Start of Given entries
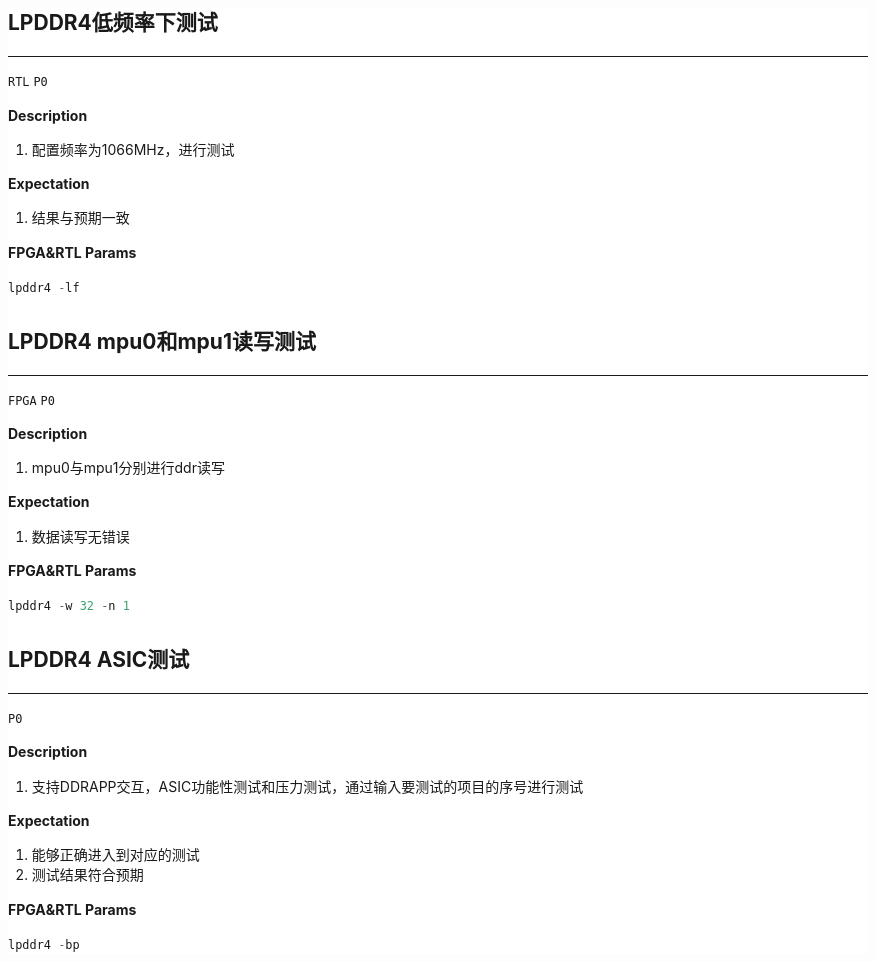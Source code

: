 ## LPDDR4低频率下测试

----
`RTL` `P0`

**Description**

1. 配置频率为1066MHz，进行测试

**Expectation**

1. 结果与预期一致

**FPGA&RTL Params**

```c
lpddr4 -lf
```

## LPDDR4 mpu0和mpu1读写测试

----
`FPGA` `P0`

**Description**

1. mpu0与mpu1分别进行ddr读写

**Expectation**

1. 数据读写无错误

**FPGA&RTL Params**

```c
lpddr4 -w 32 -n 1
```

## LPDDR4 ASIC测试

----
`P0`

**Description**

1. 支持DDRAPP交互，ASIC功能性测试和压力测试，通过输入要测试的项目的序号进行测试

**Expectation**

1. 能够正确进入到对应的测试
2. 测试结果符合预期

**FPGA&RTL Params**

```c
lpddr4 -bp
```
End of Given entries
▸ **How to complete this task**:
Your task is to reproduce exactly the lines that begin at the line containing "1. mpu0与mpu1分别进行ddr读写" and end at the final line of the data above.

▸ **Response to the exercise**:
1. mpu0与mpu1分别进行ddr读写

**Expectation**

1. 数据读写无错误

**FPGA&RTL Params**

```c
lpddr4 -w 32 -n 1
```

## LPDDR4 ASIC测试

----
`P0`

**Description**

1. 支持DDRAPP交互，ASIC功能性测试和压力测试，通过输入要测试的项目的序号进行测试

**Expectation**

1. 能够正确进入到对应的测试
2. 测试结果符合预期

**FPGA&RTL Params**

```c
lpddr4 -bp
```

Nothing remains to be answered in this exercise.